DANIEL G. APARICIO
- El 6 de julio se estrena ‘No te preocupes, no llegará lejos a pie’, último filme de Gus Van Sant.
- La Casa Encendida alberga todo este verano, hasta el 27 de septiembre, una exposición dedicada al director.
Gus Van Sant es el director de El indomable Will Hunting, de Elephant, de Mi nombre es Harvey Milk… Pero, más que eso, es un reflejo de la posmodernidad estadounidense, un retratista de los marginados de la sociedad, el tipo que transformó lo indie en cine de culto y producto mainstream al mismo tiempo.

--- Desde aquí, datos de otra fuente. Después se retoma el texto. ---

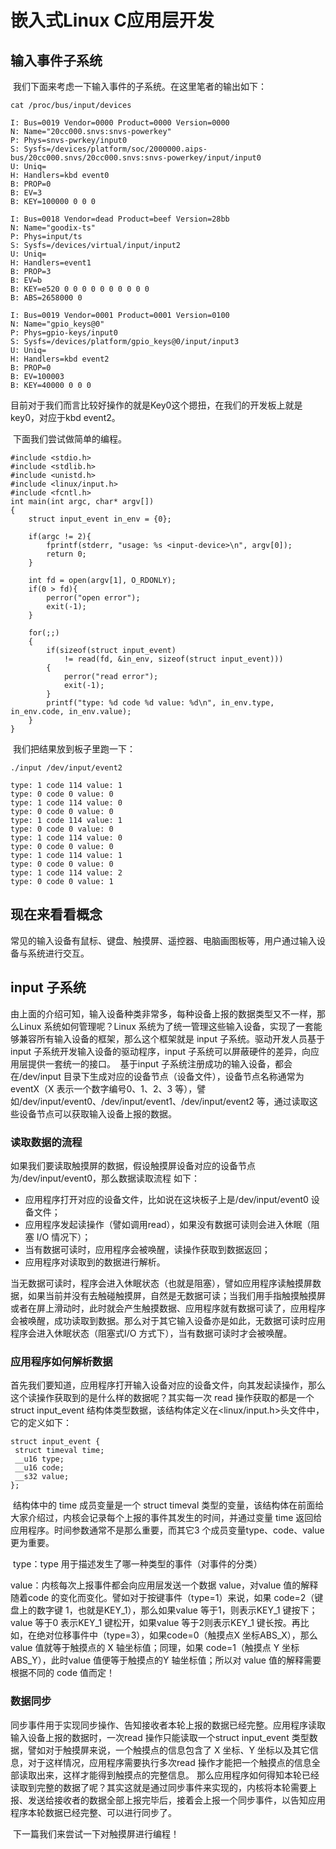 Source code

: # 嵌入式Linux C应用层开发

## 输入事件子系统

​	我们下面来考虑一下输入事件的子系统。在这里笔者的输出如下：

```
cat /proc/bus/input/devices
```

```
I: Bus=0019 Vendor=0000 Product=0000 Version=0000
N: Name="20cc000.snvs:snvs-powerkey"
P: Phys=snvs-pwrkey/input0
S: Sysfs=/devices/platform/soc/2000000.aips-bus/20cc000.snvs/20cc000.snvs:snvs-powerkey/input/input0
U: Uniq=
H: Handlers=kbd event0 
B: PROP=0
B: EV=3
B: KEY=100000 0 0 0

I: Bus=0018 Vendor=dead Product=beef Version=28bb
N: Name="goodix-ts"
P: Phys=input/ts
S: Sysfs=/devices/virtual/input/input2
U: Uniq=
H: Handlers=event1 
B: PROP=3
B: EV=b
B: KEY=e520 0 0 0 0 0 0 0 0 0 0
B: ABS=2658000 0

I: Bus=0019 Vendor=0001 Product=0001 Version=0100
N: Name="gpio_keys@0"
P: Phys=gpio-keys/input0
S: Sysfs=/devices/platform/gpio_keys@0/input/input3
U: Uniq=
H: Handlers=kbd event2 
B: PROP=0
B: EV=100003
B: KEY=40000 0 0 0

```

​	目前对于我们而言比较好操作的就是Key0这个摁扭，在我们的开发板上就是key0，对应于kbd event2。

​	下面我们尝试做简单的编程。

```
#include <stdio.h>
#include <stdlib.h>
#include <unistd.h>
#include <linux/input.h>
#include <fcntl.h>
int main(int argc, char* argv[])
{
    struct input_event in_env = {0};

    if(argc != 2){
        fprintf(stderr, "usage: %s <input-device>\n", argv[0]);
        return 0;
    }

    int fd = open(argv[1], O_RDONLY);
    if(0 > fd){
        perror("open error");
        exit(-1);
    }

    for(;;)
    {
        if(sizeof(struct input_event) 
            != read(fd, &in_env, sizeof(struct input_event)))
        {
            perror("read error");
            exit(-1);
        }
        printf("type: %d code %d value: %d\n", in_env.type, in_env.code, in_env.value);
    }
}
```

​	我们把结果放到板子里跑一下：

```
./input /dev/input/event2
```

```
type: 1 code 114 value: 1
type: 0 code 0 value: 0
type: 1 code 114 value: 0
type: 0 code 0 value: 0
type: 1 code 114 value: 1
type: 0 code 0 value: 0
type: 1 code 114 value: 0
type: 0 code 0 value: 0
type: 1 code 114 value: 1
type: 0 code 0 value: 0
type: 1 code 114 value: 2
type: 0 code 0 value: 1
```

## 现在来看看概念

常见的输入设备有鼠标、键盘、触摸屏、遥控器、电脑画图板等，用户通过输入设备与系统进行交互。 

## input 子系统 

​	由上面的介绍可知，输入设备种类非常多，每种设备上报的数据类型又不一样，那么Linux 系统如何管理呢？Linux 系统为了统一管理这些输入设备，实现了一套能够兼容所有输入设备的框架，那么这个框架就是 input 子系统。驱动开发人员基于 input 子系统开发输入设备的驱动程序，input 子系统可以屏蔽硬件的差异，向应用层提供一套统一的接口。 
​	基于input 子系统注册成功的输入设备，都会在/dev/input 目录下生成对应的设备节点（设备文件），设备节点名称通常为 eventX（X 表示一个数字编号0、1、2、3 等），譬如/dev/input/event0、/dev/input/event1、/dev/input/event2 等，通过读取这些设备节点可以获取输入设备上报的数据。 

###  读取数据的流程 

如果我们要读取触摸屏的数据，假设触摸屏设备对应的设备节点为/dev/input/event0，那么数据读取流程
如下： 

- 应用程序打开对应的设备文件，比如说在这块板子上是/dev/input/event0 设备文件； 
- 应用程序发起读操作（譬如调用read），如果没有数据可读则会进入休眠（阻塞 I/O 情况下）； 
- 当有数据可读时，应用程序会被唤醒，读操作获取到数据返回； 
- 应用程序对读取到的数据进行解析。 

​	当无数据可读时，程序会进入休眠状态（也就是阻塞），譬如应用程序读触摸屏数据，如果当前并没有去触碰触摸屏，自然是无数据可读；当我们用手指触摸触摸屏或者在屏上滑动时，此时就会产生触摸数据、应用程序就有数据可读了，应用程序会被唤醒，成功读取到数据。那么对于其它输入设备亦是如此，无数据可读时应用程序会进入休眠状态（阻塞式I/O 方式下），当有数据可读时才会被唤醒。 

### 应用程序如何解析数据 

首先我们要知道，应用程序打开输入设备对应的设备文件，向其发起读操作，那么这个读操作获取到的是什么样的数据呢？其实每一次 read 操作获取的都是一个 struct input_event 结构体类型数据，该结构体定义在<linux/input.h>头文件中，它的定义如下： 

```
struct input_event { 
 struct timeval time; 
 __u16 type; 
 __u16 code; 
 __s32 value; 
}; 
```

​	结构体中的 time 成员变量是一个 struct timeval 类型的变量，该结构体在前面给大家介绍过，内核会记录每个上报的事件其发生的时间，并通过变量 time 返回给应用程序。时间参数通常不是那么重要，而其它3 个成员变量type、code、value 更为重要。 

​	type：type 用于描述发生了哪一种类型的事件（对事件的分类）

value：内核每次上报事件都会向应用层发送一个数据 value，对value 值的解释随着code 的变化而变化。譬如对于按键事件（type=1）来说，如果 code=2（键盘上的数字键 1，也就是KEY_1），那么如果value 等于1，则表示KEY_1 键按下；value 等于0 表示KEY_1 键松开，如果value 等于2则表示KEY_1 键长按。再比如，在绝对位移事件中（type=3），如果code=0（触摸点X 坐标ABS_X），那么 value 值就等于触摸点的 X 轴坐标值；同理，如果 code=1（触摸点 Y 坐标 ABS_Y），此时value 值便等于触摸点的Y 轴坐标值；所以对 value 值的解释需要根据不同的 code 值而定！ 

### 数据同步 

​	同步事件用于实现同步操作、告知接收者本轮上报的数据已经完整。应用程序读取输入设备上报的数据时，一次read 操作只能读取一个struct input_event 类型数据，譬如对于触摸屏来说，一个触摸点的信息包含了 X 坐标、Y 坐标以及其它信息，对于这样情况，应用程序需要执行多次read 操作才能把一个触摸点的信息全部读取出来，这样才能得到触摸点的完整信息。 
​	那么应用程序如何得知本轮已经读取到完整的数据了呢？其实这就是通过同步事件来实现的，内核将本轮需要上报、发送给接收者的数据全部上报完毕后，接着会上报一个同步事件，以告知应用程序本轮数据已经完整、可以进行同步了。 

​	下一篇我们来尝试一下对触摸屏进行编程！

Además, es un hombre casi exasperantemente parco en palabras, como demostró en su reciente visita a Madrid por un triple motivo: la presentación de la exposición Gus Van Sant, una restrospectiva de su cine y su arte que podrá verse en La Casa Encendida hasta el 27 de septiembre; un ciclo en la Filmoteca Española dedicado a él que, debido a su vinculación con el colectivo LGBT, se ha alargado hasta esta misma semana con motivo de las celebraciones del Orgullo; y el inminente estreno de su último trabajo, la película No te preocupes, no llegará lejos a pie (6 de julio), donde unos fantásticos Joaquin Phoenix y Jonah Hill cuentan la historia real de John Callahan, un joven alcohólico que, tras quedar tetrapléjico en un accidente, se convirtió en un célebre caricaturista gracias a su humor políticamente incorrecto.
Fue durante la rueda de prensa sobre la exposición que lleva su nombre cuando los periodistas lograron arrancarle algunas palabras al director. «Hollywood funciona como un banco, el dinero está siempre en el centro de todo, no es una cuestión de ideas», dijo antes de recordar que hubo un momento en el que «los estudios se dieron cuenta de que podían hacer dinero a partir de una visión única e independiente» gracias a películas como Pulp Fiction. Pero eso no duró. «Desgraciadamente hoy se llevan los grandes camiones, no los coches pequeños».
El estadounidense no se explayó mucho más, pero fue aún peor en las entrevistas individuales. Entre tranquilo, tímido y distraído, Gus Van Sant escuchaba las preguntas. Después, con aire dubitativo y algún balbuceo esporádico, parecía reflexionar sobre ellas. Cinco o diez largos segundos de silencio más tarde, respondía con un escueto «no sé».
En ocasiones contestaba con otra pregunta y, en el mejor de los casos, con una breve declaración, pronunciada lentamente, con largas pausas. Gracias a esas escasas respuestas descubrimos que no se siente del todo cómodo con el hecho de protagonizar una exposición. «Me da un poco de vergüenza, no estoy muy seguro de si merezco una cosa así», asegura.
Revela también que su carácter transgresor no estaba desde el principio en su cine. «Mi primera película se llamaba Alice in Hollywood, y era algo intencionalmente comercial. Pero no era muy buena, así que, por lo tanto, no era nada comercial», bromea. Después hizo Mala noche y su rumbo cambió.
Tal vez Van Sant apenas habla porque es su heterogénea obra la que lo dice todo sobre él y sobre sus inquietudes, la que demuestra que sabe mucho más de lo que dice saber. Queda claro en la recién inaugurada exposición en Madrid, que reúne sus películas y cortos más experimentales, una gran colección de pinturas y dibujos –el arte fue en realidad su primera gran pasión– y unas 400 polaroids que el cineasta tomó durante los castings de sus primeros filmes. El alma del reservado Gus Van Sant se oculta en sus fotos, sus collages, sus bandas sonoras y storyboards, no en sus compromisos promocionales.